Retrieve every line from the records in which the word "headerName" occurs.

Collected data:
━━━━

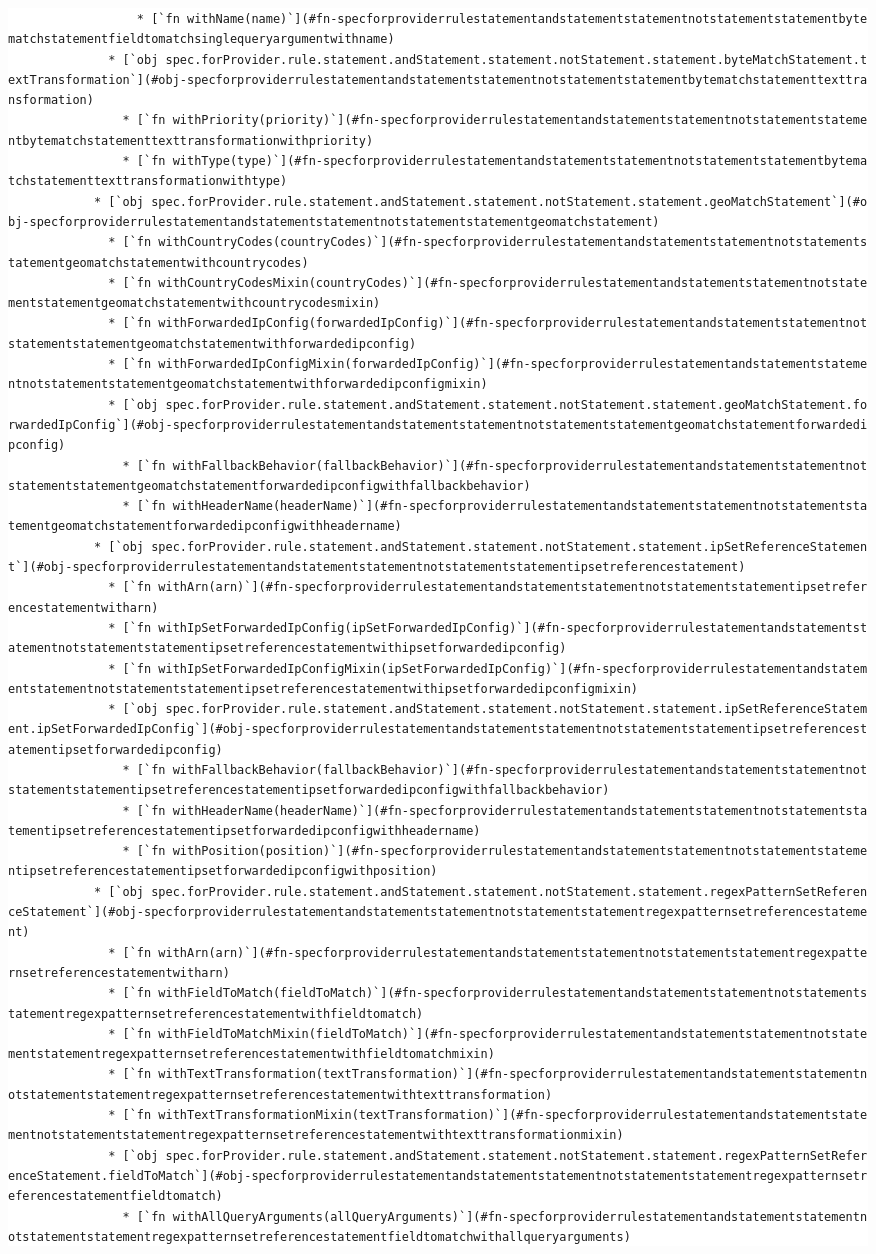                       * [`fn withName(name)`](#fn-specforproviderrulestatementandstatementstatementnotstatementstatementbytematchstatementfieldtomatchsinglequeryargumentwithname)
                  * [`obj spec.forProvider.rule.statement.andStatement.statement.notStatement.statement.byteMatchStatement.textTransformation`](#obj-specforproviderrulestatementandstatementstatementnotstatementstatementbytematchstatementtexttransformation)
                    * [`fn withPriority(priority)`](#fn-specforproviderrulestatementandstatementstatementnotstatementstatementbytematchstatementtexttransformationwithpriority)
                    * [`fn withType(type)`](#fn-specforproviderrulestatementandstatementstatementnotstatementstatementbytematchstatementtexttransformationwithtype)
                * [`obj spec.forProvider.rule.statement.andStatement.statement.notStatement.statement.geoMatchStatement`](#obj-specforproviderrulestatementandstatementstatementnotstatementstatementgeomatchstatement)
                  * [`fn withCountryCodes(countryCodes)`](#fn-specforproviderrulestatementandstatementstatementnotstatementstatementgeomatchstatementwithcountrycodes)
                  * [`fn withCountryCodesMixin(countryCodes)`](#fn-specforproviderrulestatementandstatementstatementnotstatementstatementgeomatchstatementwithcountrycodesmixin)
                  * [`fn withForwardedIpConfig(forwardedIpConfig)`](#fn-specforproviderrulestatementandstatementstatementnotstatementstatementgeomatchstatementwithforwardedipconfig)
                  * [`fn withForwardedIpConfigMixin(forwardedIpConfig)`](#fn-specforproviderrulestatementandstatementstatementnotstatementstatementgeomatchstatementwithforwardedipconfigmixin)
                  * [`obj spec.forProvider.rule.statement.andStatement.statement.notStatement.statement.geoMatchStatement.forwardedIpConfig`](#obj-specforproviderrulestatementandstatementstatementnotstatementstatementgeomatchstatementforwardedipconfig)
                    * [`fn withFallbackBehavior(fallbackBehavior)`](#fn-specforproviderrulestatementandstatementstatementnotstatementstatementgeomatchstatementforwardedipconfigwithfallbackbehavior)
                    * [`fn withHeaderName(headerName)`](#fn-specforproviderrulestatementandstatementstatementnotstatementstatementgeomatchstatementforwardedipconfigwithheadername)
                * [`obj spec.forProvider.rule.statement.andStatement.statement.notStatement.statement.ipSetReferenceStatement`](#obj-specforproviderrulestatementandstatementstatementnotstatementstatementipsetreferencestatement)
                  * [`fn withArn(arn)`](#fn-specforproviderrulestatementandstatementstatementnotstatementstatementipsetreferencestatementwitharn)
                  * [`fn withIpSetForwardedIpConfig(ipSetForwardedIpConfig)`](#fn-specforproviderrulestatementandstatementstatementnotstatementstatementipsetreferencestatementwithipsetforwardedipconfig)
                  * [`fn withIpSetForwardedIpConfigMixin(ipSetForwardedIpConfig)`](#fn-specforproviderrulestatementandstatementstatementnotstatementstatementipsetreferencestatementwithipsetforwardedipconfigmixin)
                  * [`obj spec.forProvider.rule.statement.andStatement.statement.notStatement.statement.ipSetReferenceStatement.ipSetForwardedIpConfig`](#obj-specforproviderrulestatementandstatementstatementnotstatementstatementipsetreferencestatementipsetforwardedipconfig)
                    * [`fn withFallbackBehavior(fallbackBehavior)`](#fn-specforproviderrulestatementandstatementstatementnotstatementstatementipsetreferencestatementipsetforwardedipconfigwithfallbackbehavior)
                    * [`fn withHeaderName(headerName)`](#fn-specforproviderrulestatementandstatementstatementnotstatementstatementipsetreferencestatementipsetforwardedipconfigwithheadername)
                    * [`fn withPosition(position)`](#fn-specforproviderrulestatementandstatementstatementnotstatementstatementipsetreferencestatementipsetforwardedipconfigwithposition)
                * [`obj spec.forProvider.rule.statement.andStatement.statement.notStatement.statement.regexPatternSetReferenceStatement`](#obj-specforproviderrulestatementandstatementstatementnotstatementstatementregexpatternsetreferencestatement)
                  * [`fn withArn(arn)`](#fn-specforproviderrulestatementandstatementstatementnotstatementstatementregexpatternsetreferencestatementwitharn)
                  * [`fn withFieldToMatch(fieldToMatch)`](#fn-specforproviderrulestatementandstatementstatementnotstatementstatementregexpatternsetreferencestatementwithfieldtomatch)
                  * [`fn withFieldToMatchMixin(fieldToMatch)`](#fn-specforproviderrulestatementandstatementstatementnotstatementstatementregexpatternsetreferencestatementwithfieldtomatchmixin)
                  * [`fn withTextTransformation(textTransformation)`](#fn-specforproviderrulestatementandstatementstatementnotstatementstatementregexpatternsetreferencestatementwithtexttransformation)
                  * [`fn withTextTransformationMixin(textTransformation)`](#fn-specforproviderrulestatementandstatementstatementnotstatementstatementregexpatternsetreferencestatementwithtexttransformationmixin)
                  * [`obj spec.forProvider.rule.statement.andStatement.statement.notStatement.statement.regexPatternSetReferenceStatement.fieldToMatch`](#obj-specforproviderrulestatementandstatementstatementnotstatementstatementregexpatternsetreferencestatementfieldtomatch)
                    * [`fn withAllQueryArguments(allQueryArguments)`](#fn-specforproviderrulestatementandstatementstatementnotstatementstatementregexpatternsetreferencestatementfieldtomatchwithallqueryarguments)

━━━━

* [RESULT OF THIS EXERCISE]:
                    * [`fn withHeaderName(headerName)`](#fn-specforproviderrulestatementandstatementstatementnotstatementstatementgeomatchstatementforwardedipconfigwithheadername)
                    * [`fn withHeaderName(headerName)`](#fn-specforproviderrulestatementandstatementstatementnotstatementstatementipsetreferencestatementipsetforwardedipconfigwithheadername)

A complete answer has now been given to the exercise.